Rebekah sat back as if something had flown too close to her face. Mandy? A college student? But how could that be, when it should have been clear to everyone that the cabin belonged partly to Rebekah, the bed, the dishes, the vanishing notes of the guitar were hers, it was her life? Hadn’t they spoken promises to each other? She couldn’t recall, and it hadn’t mattered at the time; they were implicit.
“I’ve taken this to the Elders—”
“You told Governance?”
Vernon’s jaw muscles flexed, relaxed. “They certainly would have known soon enough.”
She saw, first, the women of the church, all of them cycling through pregnancy and nursing, year after year; the shapeless tent dresses made of rough fabric, the whispered consultations and fears. They stayed away from the men—not as a rule but because pregnancy was a sign of…Rebekah rubbed her forehead, she couldn’t think. It was a sliver of power, narrow as a blade, and the women wouldn’t share it. And it was a time to return to your mother and your grandmother. She closed her eyes, tried to will Ruth back to life, back to the table, but when she tried to picture her mother’s face she could only see the Governance men.
Rebekah imagined them sitting around the folding table in the basement Fellowship room: her father; Martin Peacock in his black suit, the vest straining over his stomach; Jeb King, the cattle farmer; Jim Mason, the kindest of the Governance men; Rich Ford, who worked at the Chrysler plant with Vernon and spent all his free time hunting whatever was in season; and Pastor Lowell. Rebekah couldn’t actually see Pastor—just the chair, a squatting shadow. Her father was explaining to them that his daughter, a woman they refused to acknowledge if they saw her on the street, had missed two periods. He told them this. The men considered it, the menstrual blood, the Levitical laws no doubt playing like a bass note under their prayer and conversation. And Mandy?

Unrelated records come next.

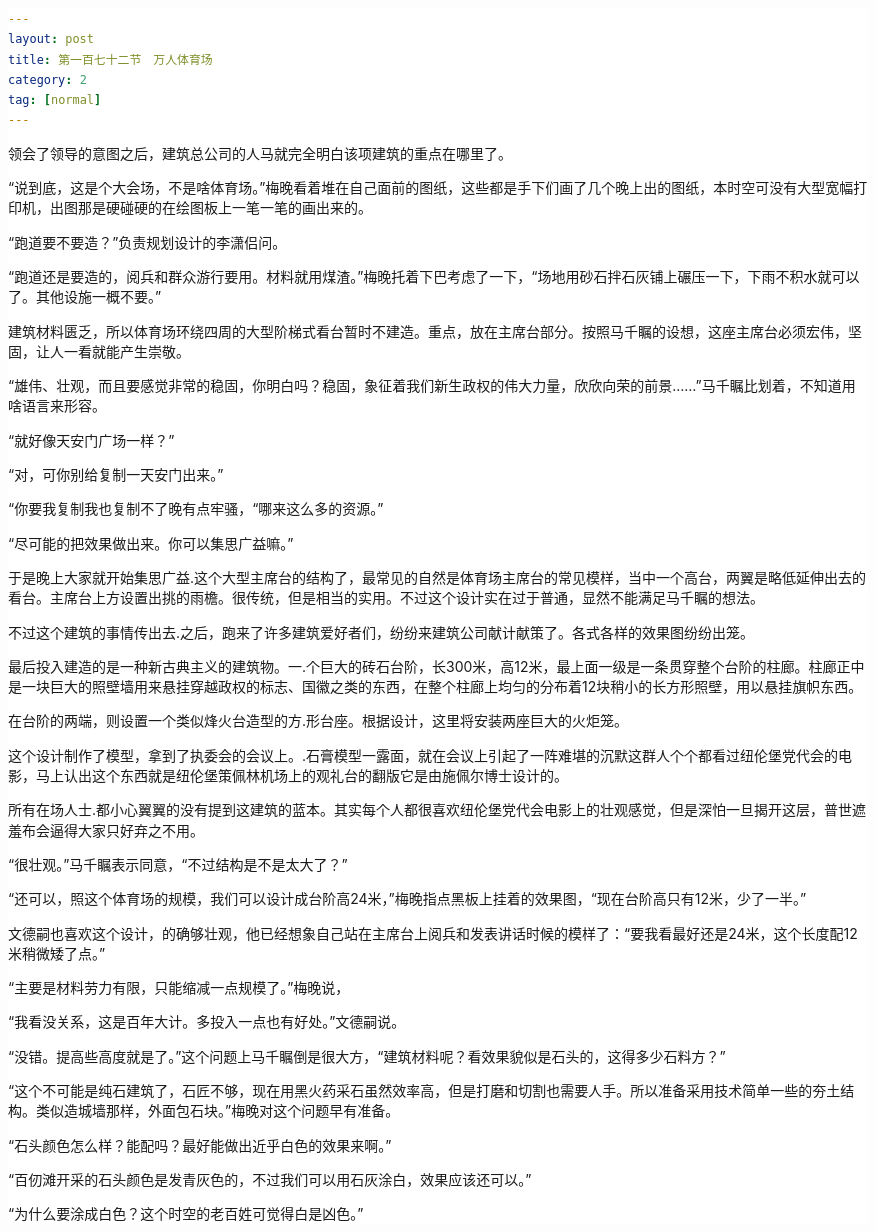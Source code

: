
 ```yaml
---
layout: post
title: 第一百七十二节　万人体育场
category: 2
tag: [normal]
---
```


领会了领导的意图之后，建筑总公司的人马就完全明白该项建筑的重点在哪里了。

“说到底，这是个大会场，不是啥体育场。”梅晚看着堆在自己面前的图纸，这些都是手下们画了几个晚上出的图纸，本时空可没有大型宽幅打印机，出图那是硬碰硬的在绘图板上一笔一笔的画出来的。

“跑道要不要造？”负责规划设计的李潇侣问。

“跑道还是要造的，阅兵和群众游行要用。材料就用煤渣。”梅晚托着下巴考虑了一下，“场地用砂石拌石灰铺上碾压一下，下雨不积水就可以了。其他设施一概不要。”

建筑材料匮乏，所以体育场环绕四周的大型阶梯式看台暂时不建造。重点，放在主席台部分。按照马千瞩的设想，这座主席台必须宏伟，坚固，让人一看就能产生崇敬。

“雄伟、壮观，而且要感觉非常的稳固，你明白吗？稳固，象征着我们新生政权的伟大力量，欣欣向荣的前景……”马千瞩比划着，不知道用啥语言来形容。

“就好像天安门广场一样？”

“对，可你别给复制一天安门出来。”

“你要我复制我也复制不了晚有点牢骚，“哪来这么多的资源。”

“尽可能的把效果做出来。你可以集思广益嘛。”

于是晚上大家就开始集思广益.这个大型主席台的结构了，最常见的自然是体育场主席台的常见模样，当中一个高台，两翼是略低延伸出去的看台。主席台上方设置出挑的雨檐。很传统，但是相当的实用。不过这个设计实在过于普通，显然不能满足马千瞩的想法。

不过这个建筑的事情传出去.之后，跑来了许多建筑爱好者们，纷纷来建筑公司献计献策了。各式各样的效果图纷纷出笼。

最后投入建造的是一种新古典主义的建筑物。一.个巨大的砖石台阶，长300米，高12米，最上面一级是一条贯穿整个台阶的柱廊。柱廊正中是一块巨大的照壁墙用来悬挂穿越政权的标志、国徽之类的东西，在整个柱廊上均匀的分布着12块稍小的长方形照壁，用以悬挂旗帜东西。

在台阶的两端，则设置一个类似烽火台造型的方.形台座。根据设计，这里将安装两座巨大的火炬笼。

这个设计制作了模型，拿到了执委会的会议上。.石膏模型一露面，就在会议上引起了一阵难堪的沉默这群人个个都看过纽伦堡党代会的电影，马上认出这个东西就是纽伦堡策佩林机场上的观礼台的翻版它是由施佩尔博士设计的。

所有在场人士.都小心翼翼的没有提到这建筑的蓝本。其实每个人都很喜欢纽伦堡党代会电影上的壮观感觉，但是深怕一旦揭开这层，普世遮羞布会逼得大家只好弃之不用。

“很壮观。”马千瞩表示同意，“不过结构是不是太大了？”

“还可以，照这个体育场的规模，我们可以设计成台阶高24米，”梅晚指点黑板上挂着的效果图，“现在台阶高只有12米，少了一半。”

文德嗣也喜欢这个设计，的确够壮观，他已经想象自己站在主席台上阅兵和发表讲话时候的模样了：“要我看最好还是24米，这个长度配12米稍微矮了点。”

“主要是材料劳力有限，只能缩减一点规模了。”梅晚说，

“我看没关系，这是百年大计。多投入一点也有好处。”文德嗣说。

“没错。提高些高度就是了。”这个问题上马千瞩倒是很大方，“建筑材料呢？看效果貌似是石头的，这得多少石料方？”

“这个不可能是纯石建筑了，石匠不够，现在用黑火药采石虽然效率高，但是打磨和切割也需要人手。所以准备采用技术简单一些的夯土结构。类似造城墙那样，外面包石块。”梅晚对这个问题早有准备。

“石头颜色怎么样？能配吗？最好能做出近乎白色的效果来啊。”

“百仞滩开采的石头颜色是发青灰色的，不过我们可以用石灰涂白，效果应该还可以。”

“为什么要涂成白色？这个时空的老百姓可觉得白是凶色。”

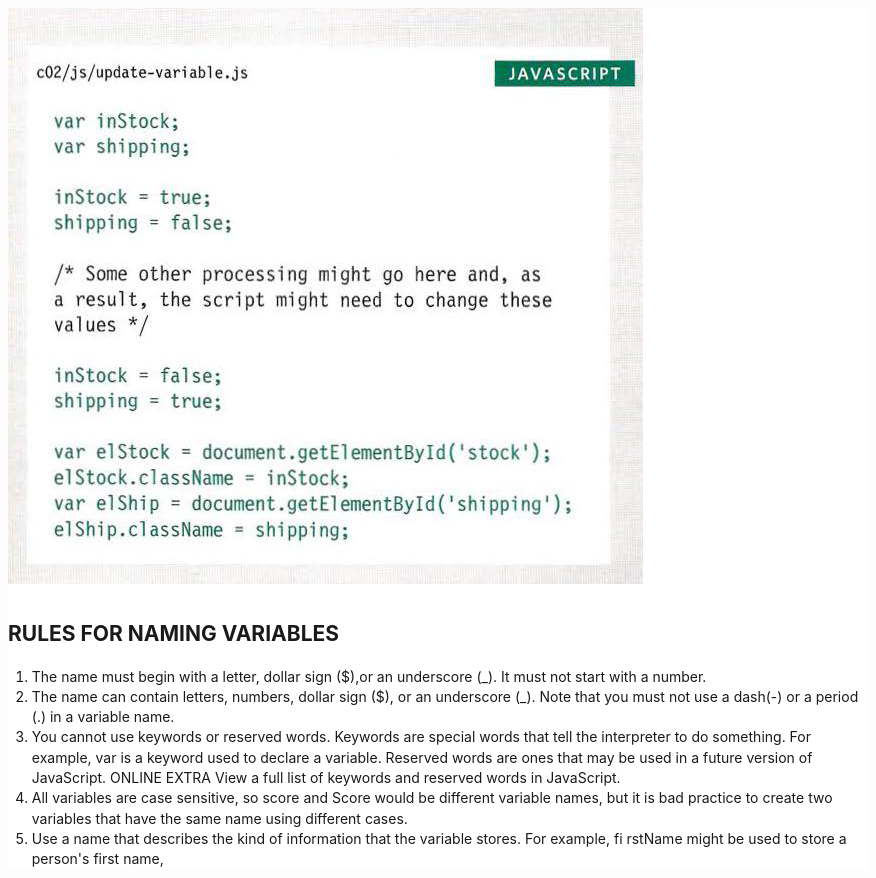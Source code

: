![photo](9.png) 
## RULES FOR NAMING VARIABLES 
1. The name must begin with
a letter, dollar sign ($),or an
underscore (_). It must not start
with a number.
2. The name can contain letters,
numbers, dollar sign ($), or an
underscore (_). Note that you
must not use a dash(-) or a
period (.) in a variable name.
3. You cannot use keywords or
reserved words. Keywords
are special words that tell the
interpreter to do something. For
example, var is a keyword used
to declare a variable. Reserved
words are ones that may be used
in a future version of JavaScript.
ONLINE EXTRA
View a full list of keywords and
reserved words in JavaScript.
4. All variables are case sensitive,
so score and Score would be
different variable names, but
it is bad practice to create two
variables that have the same
name using different cases.
5. Use a name that describes the
kind of information that the
variable stores. For example,
fi rstName might be used to
store a person's first name,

“You told them this?” A wave of anger pulsed at her scalp, flooded her face and neck. She felt it in her shoulders and hot in her chest. And there, finally, was her mother’s voice: Don’t let it touch the baby.
“No doubt you realize,” Vernon continued, staring now directly into her eyes, the bright green unblinking, “that I was censured for allowing you to stay here at all after you left the Mission. The terms of that censure is private, of course. I let you stay because—”
“Because you’re my father?”
“—my spirit wasn’t clear.”
“It’s clear now?”
“You made this decision for me.” His left thumb rubbed against his right hand, as he had before dinner.
“I don’t understand what you’re saying.”
Was someone listening? Rebekah wondered. His speeches were obviously prepared, but she couldn’t say who had authored them.
“When I allowed you to stay here five years ago, I invited corruption into my home. I have battled against that corruption every day. I prayed for your soul even as your damnation was certain, and as you wore your worldliness like a cloak. Rebekah”—and here he leaned forward, looked at her—“you wear slacks in my home. You cut your hair and walk right through my doorway, as if the laws that have guided my entire life and all of yours don’t mean nothing. The Governance committee has threatened to remove me from office, because having you here is no different than committing those sins myself. And now.”
Rebekah swallowed. She was pregnant. Peter had allowed someone else into the cabin and onto her pillow. Someone else sat with him in front of the woodstove; Peter was, maybe right this minute, telling…Mandy? What sort of person was a Mandy?…about his seventh birthday, the way his mother had made him a crown and proclaimed him King for a Day. He’d worn the crown to school, and there was so much magic in it that no one had stolen it or made fun of him or anything, they’d let him be King. And when he came home he played on his swing set, wearing his crown, and once, at the very top of the slide, he’d said to his mom, I am happy happy happy happy.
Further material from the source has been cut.